TASK TO CARRY OUT: In the material below, find every line containing the string "rules" and return it.

RECORDS SUPPLIED:
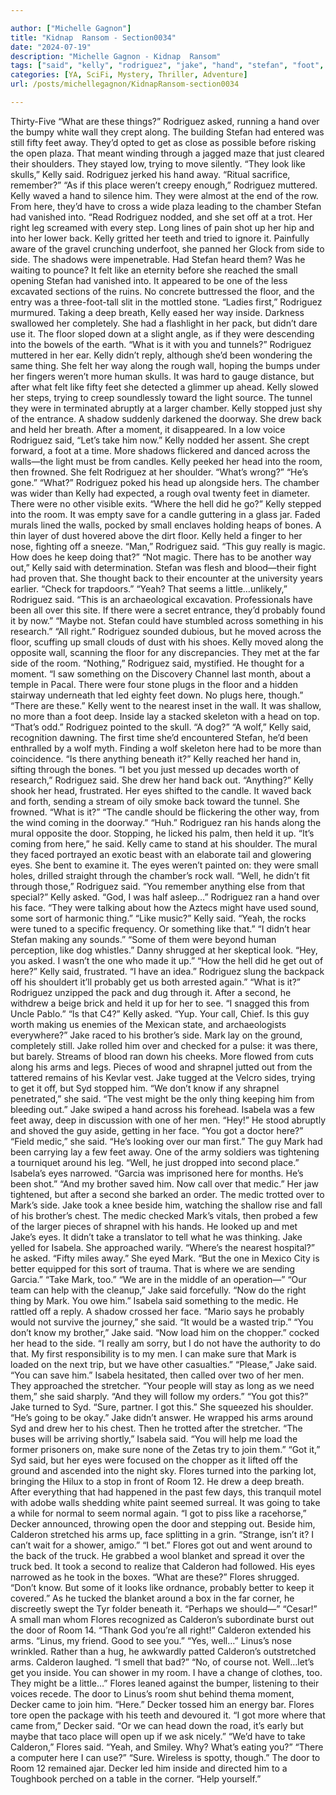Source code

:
 ```yaml
---

author: ["Michelle Gagnon"]
title: "Kidnap  Ransom - Section0034"
date: "2024-07-19"
description: "Michelle Gagnon - Kidnap  Ransom"
tags: ["said", "kelly", "rodriguez", "jake", "hand", "stefan", "foot", "like", "room", "mark", "wall", "back", "side", "eye", "got", "flores", "calderon", "floor", "head", "isabela", "asked", "along", "get", "small", "one"]
categories: [YA, SciFi, Mystery, Thriller, Adventure]
url: /posts/michellegagnon/KidnapRansom-section0034

---
```



Thirty-Five
“What are these things?” Rodriguez asked, running a hand over the bumpy white wall they crept along. The building Stefan had entered was still fifty feet away. They’d opted to get as close as possible before risking the open plaza. That meant winding through a jagged maze that just cleared their shoulders. They stayed low, trying to move silently.
“They look like skulls,” Kelly said. Rodriguez jerked his hand away. “Ritual sacrifice, remember?”
“As if this place weren’t creepy enough,” Rodriguez muttered.
Kelly waved a hand to silence him. They were almost at the end of the row. From here, they’d have to cross a wide plaza leading to the chamber Stefan had vanished into.
“Read Rodriguez nodded, and she set off at a trot. Her right leg screamed with every step. Long lines of pain shot up her hip and into her lower back. Kelly gritted her teeth and tried to ignore it. Painfully aware of the gravel crunching underfoot, she panned her Glock from side to side. The shadows were impenetrable. Had Stefan heard them? Was he waiting to pounce?
It felt like an eternity before she reached the small opening Stefan had vanished into. It appeared to be one of the less excavated sections of the ruins. No concrete buttressed the floor, and the entry was a three-foot-tall slit in the mottled stone.
“Ladies first,” Rodriguez murmured.
Taking a deep breath, Kelly eased her way inside. Darkness swallowed her completely. She had a flashlight in her pack, but didn’t dare use it. The floor sloped down at a slight angle, as if they were descending into the bowels of the earth.
“What is it with you and tunnels?” Rodriguez muttered in her ear.
Kelly didn’t reply, although she’d been wondering the same thing.
She felt her way along the rough wall, hoping the bumps under her fingers weren’t more human skulls. It was hard to gauge distance, but after what felt like fifty feet she detected a glimmer up ahead. Kelly slowed her steps, trying to creep soundlessly toward the light source.
The tunnel they were in terminated abruptly at a larger chamber. Kelly stopped just shy of the entrance. A shadow suddenly darkened the doorway. She drew back and held her breath. After a moment, it disappeared.
In a low voice Rodriguez said, “Let’s take him now.”
Kelly nodded her assent. She crept forward, a foot at a time. More shadows flickered and danced across the walls—the light must be from candles.
Kelly peeked her head into the room, then frowned. She felt Rodriguez at her shoulder.
“What’s wrong?”
“He’s gone.”
“What?” Rodriguez poked his head up alongside hers. The chamber was wider than Kelly had expected, a rough oval twenty feet in diameter. There were no other visible exits.
“Where the hell did he go?”
Kelly stepped into the room. It was empty save for a candle guttering in a glass jar. Faded murals lined the walls, pocked by small enclaves holding heaps of bones. A thin layer of dust hovered above the dirt floor. Kelly held a finger to her nose, fighting off a sneeze.
“Man,” Rodriguez said. “This guy really is magic. How does he keep doing that?”
“Not magic. There has to be another way out,” Kelly said with determination. Stefan was flesh and blood—their fight had proven that. She thought back to their encounter at the university years earlier. “Check for trapdoors.”
“Yeah? That seems a little…unlikely,” Rodriguez said. “This is an archaeological excavation. Professionals have been all over this site. If there were a secret entrance, they’d probably found it by now.”
“Maybe not. Stefan could have stumbled across something in his research.”
“All right.” Rodriguez sounded dubious, but he moved across the floor, scuffing up small clouds of dust with his shoes. Kelly moved along the opposite wall, scanning the floor for any discrepancies.
They met at the far side of the room. “Nothing,” Rodriguez said, mystified. He thought for a moment. “I saw something on the Discovery Channel last month, about a temple in Pacal. There were four stone plugs in the floor and a hidden stairway underneath that led eighty feet down. No plugs here, though.”
“There are these.” Kelly went to the nearest inset in the wall. It was shallow, no more than a foot deep. Inside lay a stacked skeleton with a head on top.
“That’s odd.” Rodriguez pointed to the skull. “A dog?”
“A wolf,” Kelly said, recognition dawning. The first time she’d encountered Stefan, he’d been enthralled by a wolf myth. Finding a wolf skeleton here had to be more than coincidence.
“Is there anything beneath it?” Kelly reached her hand in, sifting through the bones.
“I bet you just messed up decades worth of research,” Rodriguez said. She drew her hand back out. “Anything?”
Kelly shook her head, frustrated. Her eyes shifted to the candle. It waved back and forth, sending a stream of oily smoke back toward the tunnel. She frowned.
“What is it?”
“The candle should be flickering the other way, from the wind coming in the doorway.”
“Huh.” Rodriguez ran his hands along the mural opposite the door. Stopping, he licked his palm, then held it up. “It’s coming from here,” he said.
Kelly came to stand at his shoulder. The mural they faced portrayed an exotic beast with an elaborate tail and glowering eyes. She bent to examine it. The eyes weren’t painted on: they were small holes, drilled straight through the chamber’s rock wall.
“Well, he didn’t fit through those,” Rodriguez said.
“You remember anything else from that special?” Kelly asked.
“God, I was half asleep…” Rodriguez ran a hand over his face. “They were talking about how the Aztecs might have used sound, some sort of harmonic thing.”
“Like music?” Kelly said.
“Yeah, the rocks were tuned to a specific frequency. Or something like that.”
“I didn’t hear Stefan making any sounds.”
“Some of them were beyond human perception, like dog whistles.” Danny shrugged at her skeptical look. “Hey, you asked. I wasn’t the one who made it up.”
“How the hell did he get out of here?” Kelly said, frustrated.
“I have an idea.” Rodriguez slung the backpack off his shouldert it’ll probably get us both arrested again.”
“What is it?”
Rodriguez unzipped the pack and dug through it. After a second, he withdrew a beige brick and held it up for her to see. “I snagged this from Uncle Pablo.”
“Is that C4?” Kelly asked.
“Yup. Your call, Chief. Is this guy worth making us enemies of the Mexican state, and archaeologists everywhere?”
Jake raced to his brother’s side. Mark lay on the ground, completely still. Jake rolled him over and checked for a pulse: it was there, but barely. Streams of blood ran down his cheeks. More flowed from cuts along his arms and legs. Pieces of wood and shrapnel jutted out from the tattered remains of his Kevlar vest. Jake tugged at the Velcro sides, trying to get it off, but Syd stopped him.
“We don’t know if any shrapnel penetrated,” she said. “The vest might be the only thing keeping him from bleeding out.”
Jake swiped a hand across his forehead. Isabela was a few feet away, deep in discussion with one of her men. “Hey!” He stood abruptly and shoved the guy aside, getting in her face. “You got a doctor here?”
“Field medic,” she said. “He’s looking over our man first.”
The guy Mark had been carrying lay a few feet away. One of the army soldiers was tightening a tourniquet around his leg. “Well, he just dropped into second place.”
Isabela’s eyes narrowed. “Garcia was imprisoned here for months. He’s been shot.”
“And my brother saved him. Now call over that medic.”
Her jaw tightened, but after a second she barked an order. The medic trotted over to Mark’s side. Jake took a knee beside him, watching the shallow rise and fall of his brother’s chest.
The medic checked Mark’s vitals, then probed a few of the larger pieces of shrapnel with his hands. He looked up and met Jake’s eyes. It didn’t take a translator to tell what he was thinking.
Jake yelled for Isabela. She approached warily.
“Where’s the nearest hospital?” he asked.
“Fifty miles away.” She eyed Mark. “But the one in Mexico City is better equipped for this sort of trauma. That is where we are sending Garcia.”
“Take Mark, too.”
“We are in the middle of an operation—”
“Our team can help with the cleanup,” Jake said forcefully. “Now do the right thing by Mark. You owe him.”
Isabela said something to the medic. He rattled off a reply. A shadow crossed her face. “Mario says he probably would not survive the journey,” she said. “It would be a wasted trip.”
“You don’t know my brother,” Jake said. “Now load him on the chopper.” cocked her head to the side. “I really am sorry, but I do not have the authority to do that. My first responsibility is to my men. I can make sure that Mark is loaded on the next trip, but we have other casualties.”
“Please,” Jake said. “You can save him.”
Isabela hesitated, then called over two of her men. They approached the stretcher. “Your people will stay as long as we need them,” she said sharply. “And they will follow my orders.”
“You got this?” Jake turned to Syd.
“Sure, partner. I got this.” She squeezed his shoulder. “He’s going to be okay.”
Jake didn’t answer. He wrapped his arms around Syd and drew her to his chest. Then he trotted after the stretcher.
“The buses will be arriving shortly,” Isabela said. “You will help me load the former prisoners on, make sure none of the Zetas try to join them.”
“Got it,” Syd said, but her eyes were focused on the chopper as it lifted off the ground and ascended into the night sky.
Flores turned into the parking lot, bringing the Hilux to a stop in front of Room 12. He drew a deep breath. After everything that had happened in the past few days, this tranquil motel with adobe walls shedding white paint seemed surreal. It was going to take a while for normal to seem normal again.
“I got to piss like a racehorse,” Decker announced, throwing open the door and stepping out.
Beside him, Calderon stretched his arms up, face splitting in a grin. “Strange, isn’t it? I can’t wait for a shower, amigo.”
“I bet.” Flores got out and went around to the back of the truck. He grabbed a wool blanket and spread it over the truck bed.
It took a second to realize that Calderon had followed. His eyes narrowed as he took in the boxes. “What are these?”
Flores shrugged. “Don’t know. But some of it looks like ordnance, probably better to keep it covered.” As he tucked the blanket around a box in the far corner, he discreetly swept the Tyr folder beneath it.
“Perhaps we should—”
“Cesar!”
A small man whom Flores recognized as Calderon’s subordinate burst out the door of Room 14. “Thank God you’re all right!”
Calderon extended his arms. “Linus, my friend. Good to see you.”
“Yes, well…” Linus’s nose wrinkled. Rather than a hug, he awkwardly patted Calderon’s outstretched arms.
Calderon laughed. “I smell that bad?”
“No, of course not. Well…let’s get you inside. You can shower in my room. I have a change of clothes, too. They might be a little…”
Flores leaned against the bumper, listening to their voices recede. The door to Linus’s room shut behind thema moment, Decker came to join him.
“Here.” Decker tossed him an energy bar. Flores tore open the package with his teeth and devoured it. “I got more where that came from,” Decker said. “Or we can head down the road, it’s early but maybe that taco place will open up if we ask nicely.”
“We’d have to take Calderon,” Flores said.
“Yeah, and Smiley. Why? What’s eating you?”
“There a computer here I can use?”
“Sure. Wireless is spotty, though.” The door to Room 12 remained ajar. Decker led him inside and directed him to a Toughbook perched on a table in the corner. “Help yourself.”
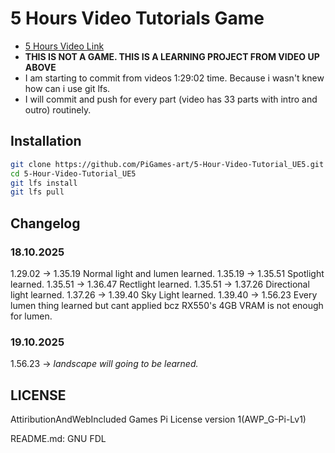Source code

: # 5 Hours Video Tutorials Game
- [5 Hours Video Link](https://www.youtube.com/watch?v=k-zMkzmduqI&list=PL3ktcUu6HAqbSWsIPz7QRyn0vkCndRd0D)
- **THIS IS NOT A GAME. THIS IS A LEARNING PROJECT FROM VIDEO UP ABOVE**
- I am starting to commit from videos 1:29:02 time. Because i wasn't knew how can i use git lfs.
- I will commit and push for every part (video has 33 parts with intro and outro) routinely.

## Installation
```Bash
git clone https://github.com/PiGames-art/5-Hour-Video-Tutorial_UE5.git
cd 5-Hour-Video-Tutorial_UE5
git lfs install
git lfs pull
```

## Changelog
### 18.10.2025 
1.29.02 -> 1.35.19 Normal light and lumen learned.
1.35.19 -> 1.35.51 Spotlight learned.
1.35.51 -> 1.36.47 Rectlight learned.
1.35.51 -> 1.37.26 Directional light learned.
1.37.26 -> 1.39.40 Sky Light learned.
1.39.40 -> 1.56.23 Every lumen thing learned but cant applied bcz RX550's 4GB VRAM is not enough for lumen.

### 19.10.2025
1.56.23 -> *landscape will going to be learned.*

## LICENSE
AttiributionAndWebIncluded Games Pi License version 1(AWP_G-Pi-Lv1)


README.md: GNU FDL
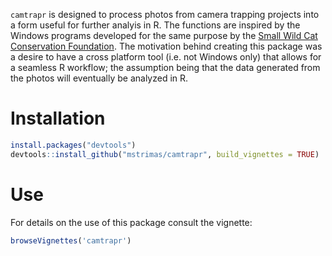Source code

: `camtrapr` is designed to process photos from camera trapping projects into a form useful for further analyis in R. The functions are inspired by the Windows programs developed for the same purpose by the [Small Wild Cat Conservation Foundation](http://www.smallcats.org/). The motivation behind creating this package was a desire to have a cross platform tool (i.e. not Windows only) that allows for a seamless R workflow; the assumption being that the data generated from the photos will eventually be analyzed in R.

# Installation

```r
install.packages("devtools")
devtools::install_github("mstrimas/camtrapr", build_vignettes = TRUE)
```

# Use

For details on the use of this package consult the vignette:

```r
browseVignettes('camtrapr')
```
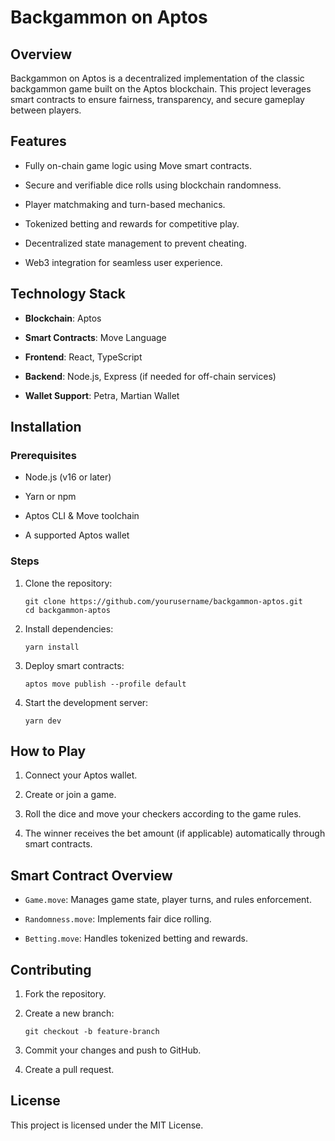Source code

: 
# Backgammon on Aptos

## Overview

Backgammon on Aptos is a decentralized implementation of the classic backgammon game built on the Aptos blockchain. This project leverages smart contracts to ensure fairness, transparency, and secure gameplay between players.

## Features

-   Fully on-chain game logic using Move smart contracts.
    
-   Secure and verifiable dice rolls using blockchain randomness.
    
-   Player matchmaking and turn-based mechanics.
    
-   Tokenized betting and rewards for competitive play.
    
-   Decentralized state management to prevent cheating.
    
-   Web3 integration for seamless user experience.
    

## Technology Stack

-   **Blockchain**: Aptos
    
-   **Smart Contracts**: Move Language
    
-   **Frontend**: React, TypeScript
    
-   **Backend**: Node.js, Express (if needed for off-chain services)
    
-   **Wallet Support**: Petra, Martian Wallet
    

## Installation

### Prerequisites

-   Node.js (v16 or later)
    
-   Yarn or npm
    
-   Aptos CLI & Move toolchain
    
-   A supported Aptos wallet
    

### Steps

1.  Clone the repository:
    
    ```
    git clone https://github.com/yourusername/backgammon-aptos.git
    cd backgammon-aptos
    ```
    
2.  Install dependencies:
    
    ```
    yarn install
    ```
    
3.  Deploy smart contracts:
    
    ```
    aptos move publish --profile default
    ```
    
4.  Start the development server:
    
    ```
    yarn dev
    ```
    

## How to Play

1.  Connect your Aptos wallet.
    
2.  Create or join a game.
    
3.  Roll the dice and move your checkers according to the game rules.
    
4.  The winner receives the bet amount (if applicable) automatically through smart contracts.
    

## Smart Contract Overview

-   `Game.move`: Manages game state, player turns, and rules enforcement.
    
-   `Randomness.move`: Implements fair dice rolling.
    
-   `Betting.move`: Handles tokenized betting and rewards.
    

## Contributing

1.  Fork the repository.
    
2.  Create a new branch:
    
    ```
    git checkout -b feature-branch
    ```
    
3.  Commit your changes and push to GitHub.
    
4.  Create a pull request.
    

## License

This project is licensed under the MIT License.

SOLUTION TO THIS TASK:
3.  Roll the dice and move your checkers according to the game rules.
-   `Game.move`: Manages game state, player turns, and rules enforcement.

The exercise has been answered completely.